▶ **Problem to work on**
Retype only the lines at the head of the records, first through the one with "Generally, differences of", exactly as written.

▶ **Stored items**
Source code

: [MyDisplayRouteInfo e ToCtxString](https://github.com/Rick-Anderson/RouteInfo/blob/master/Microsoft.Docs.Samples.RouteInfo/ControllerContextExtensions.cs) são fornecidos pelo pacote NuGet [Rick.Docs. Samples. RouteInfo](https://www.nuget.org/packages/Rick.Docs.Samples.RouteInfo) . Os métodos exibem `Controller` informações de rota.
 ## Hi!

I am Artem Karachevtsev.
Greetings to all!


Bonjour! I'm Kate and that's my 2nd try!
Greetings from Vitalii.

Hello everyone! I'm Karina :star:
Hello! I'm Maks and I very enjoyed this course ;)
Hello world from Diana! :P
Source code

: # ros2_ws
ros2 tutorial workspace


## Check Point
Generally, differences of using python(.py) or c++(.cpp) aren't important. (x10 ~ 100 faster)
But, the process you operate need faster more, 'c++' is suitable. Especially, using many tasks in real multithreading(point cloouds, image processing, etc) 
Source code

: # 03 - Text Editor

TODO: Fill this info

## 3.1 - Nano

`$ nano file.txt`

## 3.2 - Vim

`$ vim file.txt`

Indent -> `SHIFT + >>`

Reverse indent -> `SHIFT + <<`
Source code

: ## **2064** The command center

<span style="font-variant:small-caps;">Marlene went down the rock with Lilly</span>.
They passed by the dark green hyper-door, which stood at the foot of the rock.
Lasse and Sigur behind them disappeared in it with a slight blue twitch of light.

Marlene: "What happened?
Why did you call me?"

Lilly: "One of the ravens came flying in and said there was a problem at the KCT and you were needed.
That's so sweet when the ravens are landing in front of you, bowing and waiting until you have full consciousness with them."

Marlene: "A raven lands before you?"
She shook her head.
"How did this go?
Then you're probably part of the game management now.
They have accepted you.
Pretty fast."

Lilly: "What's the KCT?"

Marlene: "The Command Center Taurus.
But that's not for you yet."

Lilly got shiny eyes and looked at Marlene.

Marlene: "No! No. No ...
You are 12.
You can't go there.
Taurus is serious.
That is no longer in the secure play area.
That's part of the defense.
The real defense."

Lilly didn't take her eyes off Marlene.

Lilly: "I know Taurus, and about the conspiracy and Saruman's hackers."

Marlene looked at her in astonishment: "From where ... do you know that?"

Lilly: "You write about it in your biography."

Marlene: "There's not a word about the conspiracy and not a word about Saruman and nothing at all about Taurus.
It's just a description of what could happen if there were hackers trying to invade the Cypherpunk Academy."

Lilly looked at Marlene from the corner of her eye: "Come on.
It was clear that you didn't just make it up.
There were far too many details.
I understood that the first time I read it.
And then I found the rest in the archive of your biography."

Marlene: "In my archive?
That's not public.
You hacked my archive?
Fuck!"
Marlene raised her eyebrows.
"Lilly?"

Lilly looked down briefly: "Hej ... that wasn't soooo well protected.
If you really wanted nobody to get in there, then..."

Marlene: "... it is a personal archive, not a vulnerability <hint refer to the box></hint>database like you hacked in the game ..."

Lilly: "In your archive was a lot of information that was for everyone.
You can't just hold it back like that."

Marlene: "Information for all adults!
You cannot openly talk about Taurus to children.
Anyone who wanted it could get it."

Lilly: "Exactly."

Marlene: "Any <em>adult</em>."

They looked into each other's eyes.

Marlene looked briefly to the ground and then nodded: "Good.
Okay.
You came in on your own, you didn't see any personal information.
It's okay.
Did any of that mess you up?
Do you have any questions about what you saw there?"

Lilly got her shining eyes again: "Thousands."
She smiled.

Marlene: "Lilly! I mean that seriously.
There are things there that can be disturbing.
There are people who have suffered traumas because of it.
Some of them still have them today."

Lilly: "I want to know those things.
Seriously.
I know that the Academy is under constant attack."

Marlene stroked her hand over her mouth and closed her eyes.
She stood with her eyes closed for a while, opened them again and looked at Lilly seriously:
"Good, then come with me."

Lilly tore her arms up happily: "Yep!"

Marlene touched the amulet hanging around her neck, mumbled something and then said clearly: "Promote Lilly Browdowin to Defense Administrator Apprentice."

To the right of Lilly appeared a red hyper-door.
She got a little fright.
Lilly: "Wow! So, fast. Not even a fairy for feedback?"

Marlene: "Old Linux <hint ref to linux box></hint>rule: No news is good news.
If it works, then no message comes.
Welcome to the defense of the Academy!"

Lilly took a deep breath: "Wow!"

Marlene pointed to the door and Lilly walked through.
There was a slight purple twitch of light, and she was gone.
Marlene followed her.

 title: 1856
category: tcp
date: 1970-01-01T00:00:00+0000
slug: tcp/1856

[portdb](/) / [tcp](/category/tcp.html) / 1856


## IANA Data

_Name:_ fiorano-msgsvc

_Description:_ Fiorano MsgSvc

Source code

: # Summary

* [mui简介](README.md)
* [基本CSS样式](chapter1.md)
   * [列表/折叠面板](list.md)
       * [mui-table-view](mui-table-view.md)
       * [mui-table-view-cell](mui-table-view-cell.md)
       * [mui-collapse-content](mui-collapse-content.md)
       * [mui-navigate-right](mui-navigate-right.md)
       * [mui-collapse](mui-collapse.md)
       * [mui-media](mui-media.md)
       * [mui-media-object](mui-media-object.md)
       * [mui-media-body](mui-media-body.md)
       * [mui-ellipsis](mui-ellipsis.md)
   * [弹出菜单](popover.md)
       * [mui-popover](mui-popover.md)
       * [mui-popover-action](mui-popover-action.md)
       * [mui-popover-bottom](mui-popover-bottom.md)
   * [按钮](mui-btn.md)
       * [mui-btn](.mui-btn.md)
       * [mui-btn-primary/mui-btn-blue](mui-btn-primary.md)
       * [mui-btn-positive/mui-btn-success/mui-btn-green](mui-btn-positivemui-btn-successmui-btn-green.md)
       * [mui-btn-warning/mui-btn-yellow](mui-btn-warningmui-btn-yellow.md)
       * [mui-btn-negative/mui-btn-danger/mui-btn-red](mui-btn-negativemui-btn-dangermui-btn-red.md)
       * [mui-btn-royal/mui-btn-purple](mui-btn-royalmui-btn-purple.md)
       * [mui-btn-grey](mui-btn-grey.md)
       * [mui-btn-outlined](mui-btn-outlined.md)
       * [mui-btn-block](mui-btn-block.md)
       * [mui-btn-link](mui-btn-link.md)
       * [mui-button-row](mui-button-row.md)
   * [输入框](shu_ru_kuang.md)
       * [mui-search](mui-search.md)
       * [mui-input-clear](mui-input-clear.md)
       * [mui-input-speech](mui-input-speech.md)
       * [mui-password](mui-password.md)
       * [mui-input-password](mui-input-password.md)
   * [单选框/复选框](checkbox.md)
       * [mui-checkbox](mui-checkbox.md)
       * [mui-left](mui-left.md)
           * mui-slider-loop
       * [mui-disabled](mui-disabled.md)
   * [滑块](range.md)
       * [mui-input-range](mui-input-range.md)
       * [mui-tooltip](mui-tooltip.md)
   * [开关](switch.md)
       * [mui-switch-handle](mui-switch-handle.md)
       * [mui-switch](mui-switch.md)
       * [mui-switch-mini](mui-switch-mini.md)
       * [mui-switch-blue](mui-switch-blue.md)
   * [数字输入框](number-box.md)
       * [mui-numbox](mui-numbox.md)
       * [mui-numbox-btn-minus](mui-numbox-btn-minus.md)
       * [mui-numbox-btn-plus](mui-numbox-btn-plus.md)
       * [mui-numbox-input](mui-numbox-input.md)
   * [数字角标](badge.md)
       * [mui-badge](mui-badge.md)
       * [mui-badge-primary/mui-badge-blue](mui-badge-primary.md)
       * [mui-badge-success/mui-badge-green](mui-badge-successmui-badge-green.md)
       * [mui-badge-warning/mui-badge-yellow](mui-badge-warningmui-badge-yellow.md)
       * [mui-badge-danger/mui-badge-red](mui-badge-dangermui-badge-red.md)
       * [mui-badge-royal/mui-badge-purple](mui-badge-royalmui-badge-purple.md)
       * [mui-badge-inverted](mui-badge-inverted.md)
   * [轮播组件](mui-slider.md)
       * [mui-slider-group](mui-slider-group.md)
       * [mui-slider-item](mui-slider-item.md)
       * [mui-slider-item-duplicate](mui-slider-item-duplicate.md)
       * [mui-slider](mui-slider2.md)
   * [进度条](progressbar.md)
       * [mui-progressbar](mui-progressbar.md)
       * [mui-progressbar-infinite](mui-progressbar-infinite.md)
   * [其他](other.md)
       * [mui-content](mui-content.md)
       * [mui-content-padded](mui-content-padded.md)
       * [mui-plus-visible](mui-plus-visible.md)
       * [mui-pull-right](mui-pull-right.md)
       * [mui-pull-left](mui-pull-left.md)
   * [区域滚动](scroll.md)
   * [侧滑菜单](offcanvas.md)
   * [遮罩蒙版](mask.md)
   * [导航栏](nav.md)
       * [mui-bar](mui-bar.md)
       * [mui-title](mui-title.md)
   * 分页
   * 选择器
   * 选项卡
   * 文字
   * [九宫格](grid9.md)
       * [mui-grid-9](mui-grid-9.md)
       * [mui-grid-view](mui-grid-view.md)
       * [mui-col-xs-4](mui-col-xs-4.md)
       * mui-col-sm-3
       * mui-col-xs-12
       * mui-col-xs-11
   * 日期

▶ **Solved exercise**
Source code

: [MyDisplayRouteInfo e ToCtxString](https://github.com/Rick-Anderson/RouteInfo/blob/master/Microsoft.Docs.Samples.RouteInfo/ControllerContextExtensions.cs) são fornecidos pelo pacote NuGet [Rick.Docs. Samples. RouteInfo](https://www.nuget.org/packages/Rick.Docs.Samples.RouteInfo) . Os métodos exibem `Controller` informações de rota.
 ## Hi!

I am Artem Karachevtsev.
Greetings to all!


Bonjour! I'm Kate and that's my 2nd try!
Greetings from Vitalii.

Hello everyone! I'm Karina :star:
Hello! I'm Maks and I very enjoyed this course ;)
Hello world from Diana! :P
Source code

: # ros2_ws
ros2 tutorial workspace


## Check Point
Generally, differences of using python(.py) or c++(.cpp) aren't important. (x10 ~ 100 faster)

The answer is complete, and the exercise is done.